L’illusion d’une indépendance totale sous l’influence de Moscou
Depuis l’arrivée au pouvoir du capitaine Ibrahim Traoré, le Burkina Faso affiche une volonté farouche de rompre avec son passé colonial. Cependant, derrière les discours de souveraineté nationale qui séduisent une partie de la population, une nouvelle forme de dépendance semble s’installer. Le rapprochement stratégique avec la Russie soulève des interrogations sur la nature réelle de cette autonomie proclamée.
L’or burkinabè, un enjeu stratégique majeur
Le secteur minier, et particulièrement l’or qui constitue près de 80 % des revenus d’exportation, est au centre des préoccupations. Les récentes discussions sur la sécurisation des ressources par des entités russes révèlent une fragilité économique certaine. En confiant la gestion ou le contrôle de ses richesses à une puissance étrangère pour les soustraire à l’influence occidentale, Ouagadougou prend le risque d’une nouvelle aliénation. La souveraineté véritable repose sur la capacité d’un État à gérer ses propres ressources, et non sur le paiement d’une redevance à un nouveau partenaire pour assurer leur protection.
Une sécurité sous-traitée à prix d’or
Sur le plan militaire, le pivot vers la Russie s’est concrétisé par l’arrivée d’instructeurs et de forces paramilitaires, désormais regroupés sous le nom d’Africa Corps. Si l’objectif affiché était de neutraliser rapidement la menace terroriste, les résultats se font attendre. Les dépenses engagées pour cette assistance sont colossales, grevant lourdement le budget national, alors que les attaques contre les forces de défense se poursuivent. Cette dépendance sécuritaire place le pays dans une position délicate, liée aux intérêts géopolitiques du Kremlin.

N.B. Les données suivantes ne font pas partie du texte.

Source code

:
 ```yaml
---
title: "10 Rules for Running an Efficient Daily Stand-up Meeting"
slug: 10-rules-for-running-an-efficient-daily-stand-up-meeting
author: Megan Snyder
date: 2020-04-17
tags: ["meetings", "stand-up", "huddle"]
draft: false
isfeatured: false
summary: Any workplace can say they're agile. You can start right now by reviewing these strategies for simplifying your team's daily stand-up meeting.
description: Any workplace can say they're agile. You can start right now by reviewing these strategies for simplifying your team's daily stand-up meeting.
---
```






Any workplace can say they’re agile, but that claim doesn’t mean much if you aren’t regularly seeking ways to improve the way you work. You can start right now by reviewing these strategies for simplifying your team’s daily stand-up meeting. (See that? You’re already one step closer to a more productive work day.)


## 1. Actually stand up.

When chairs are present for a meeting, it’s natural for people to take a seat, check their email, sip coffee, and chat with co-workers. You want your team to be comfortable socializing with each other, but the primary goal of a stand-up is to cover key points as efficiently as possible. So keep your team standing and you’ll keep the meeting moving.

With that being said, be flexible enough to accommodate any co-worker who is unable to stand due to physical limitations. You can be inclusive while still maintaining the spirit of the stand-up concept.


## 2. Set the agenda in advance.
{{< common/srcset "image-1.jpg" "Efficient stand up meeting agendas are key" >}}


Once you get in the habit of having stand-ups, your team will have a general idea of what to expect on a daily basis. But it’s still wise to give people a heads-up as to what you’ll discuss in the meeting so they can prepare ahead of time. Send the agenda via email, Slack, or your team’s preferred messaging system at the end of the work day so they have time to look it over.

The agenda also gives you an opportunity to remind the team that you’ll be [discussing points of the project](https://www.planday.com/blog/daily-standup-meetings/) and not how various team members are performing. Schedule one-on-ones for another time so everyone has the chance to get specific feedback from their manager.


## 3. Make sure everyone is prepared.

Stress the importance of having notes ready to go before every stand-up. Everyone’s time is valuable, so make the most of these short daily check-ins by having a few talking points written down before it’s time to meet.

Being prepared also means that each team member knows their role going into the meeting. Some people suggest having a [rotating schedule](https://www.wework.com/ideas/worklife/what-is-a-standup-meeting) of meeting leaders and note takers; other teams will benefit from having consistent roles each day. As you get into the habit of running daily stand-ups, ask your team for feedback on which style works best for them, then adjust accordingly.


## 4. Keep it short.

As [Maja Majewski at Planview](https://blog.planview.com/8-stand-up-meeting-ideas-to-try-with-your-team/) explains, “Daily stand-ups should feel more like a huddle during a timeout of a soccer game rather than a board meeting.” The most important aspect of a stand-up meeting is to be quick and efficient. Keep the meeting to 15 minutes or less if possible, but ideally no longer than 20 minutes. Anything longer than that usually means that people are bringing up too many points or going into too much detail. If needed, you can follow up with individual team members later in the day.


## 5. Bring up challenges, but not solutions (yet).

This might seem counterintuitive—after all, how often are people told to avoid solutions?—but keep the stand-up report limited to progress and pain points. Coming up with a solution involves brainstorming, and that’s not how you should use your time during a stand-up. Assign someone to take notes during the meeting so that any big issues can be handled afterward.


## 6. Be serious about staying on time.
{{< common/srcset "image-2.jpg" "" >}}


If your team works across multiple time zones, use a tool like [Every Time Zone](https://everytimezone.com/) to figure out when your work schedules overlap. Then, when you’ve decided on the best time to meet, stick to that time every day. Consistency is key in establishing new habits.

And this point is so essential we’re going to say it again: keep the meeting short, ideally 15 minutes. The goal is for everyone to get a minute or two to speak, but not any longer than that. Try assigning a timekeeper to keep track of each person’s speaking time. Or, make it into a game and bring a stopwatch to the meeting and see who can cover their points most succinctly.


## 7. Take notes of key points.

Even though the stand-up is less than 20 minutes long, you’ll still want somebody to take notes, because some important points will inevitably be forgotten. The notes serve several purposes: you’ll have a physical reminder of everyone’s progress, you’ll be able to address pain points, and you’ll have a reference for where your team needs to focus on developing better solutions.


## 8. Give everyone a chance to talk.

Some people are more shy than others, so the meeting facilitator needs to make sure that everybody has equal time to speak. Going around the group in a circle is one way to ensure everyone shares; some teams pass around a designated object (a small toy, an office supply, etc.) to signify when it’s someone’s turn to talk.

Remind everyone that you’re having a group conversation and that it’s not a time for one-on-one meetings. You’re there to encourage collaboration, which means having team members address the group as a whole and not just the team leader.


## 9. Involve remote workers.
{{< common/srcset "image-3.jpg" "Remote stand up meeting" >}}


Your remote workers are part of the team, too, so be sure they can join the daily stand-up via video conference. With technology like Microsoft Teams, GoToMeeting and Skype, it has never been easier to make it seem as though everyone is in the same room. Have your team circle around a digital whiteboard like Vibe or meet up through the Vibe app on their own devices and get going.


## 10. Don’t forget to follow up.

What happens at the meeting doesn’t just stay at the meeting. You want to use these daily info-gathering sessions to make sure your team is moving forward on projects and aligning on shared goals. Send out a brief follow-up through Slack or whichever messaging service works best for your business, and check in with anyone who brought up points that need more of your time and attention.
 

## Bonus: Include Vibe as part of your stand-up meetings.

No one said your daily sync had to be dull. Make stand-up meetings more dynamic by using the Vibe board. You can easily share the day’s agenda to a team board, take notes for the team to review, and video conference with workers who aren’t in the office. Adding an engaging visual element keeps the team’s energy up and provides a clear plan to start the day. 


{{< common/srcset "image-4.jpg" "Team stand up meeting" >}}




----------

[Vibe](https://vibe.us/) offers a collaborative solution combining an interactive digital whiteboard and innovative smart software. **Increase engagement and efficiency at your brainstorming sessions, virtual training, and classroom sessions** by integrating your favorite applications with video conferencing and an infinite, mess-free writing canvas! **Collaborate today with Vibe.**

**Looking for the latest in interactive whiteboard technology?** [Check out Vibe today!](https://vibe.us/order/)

De la tutelle française à l’influence russe
Le passage d’un partenaire à un autre est perçu par certains observateurs comme un simple changement de tuteur. L’impérialisme opportuniste de Moscou en Afrique répond avant tout à des besoins de contournement des sanctions internationales et d’accès à des matières premières stratégiques. En s’isolant diplomatiquement et en se tournant exclusivement vers un seul allié, le Burkina Faso restreint ses marges de manœuvre sur la scène internationale.
La souveraineté ne peut se limiter à une rhétorique de rupture. Elle exige une diversification des partenariats et une autonomie réelle de décision. Pour le peuple burkinabè, l’enjeu est de ne pas voir son avenir hypothéqué par des accords asymétriques qui pourraient compromettre l’indépendance du pays pour les années à venir.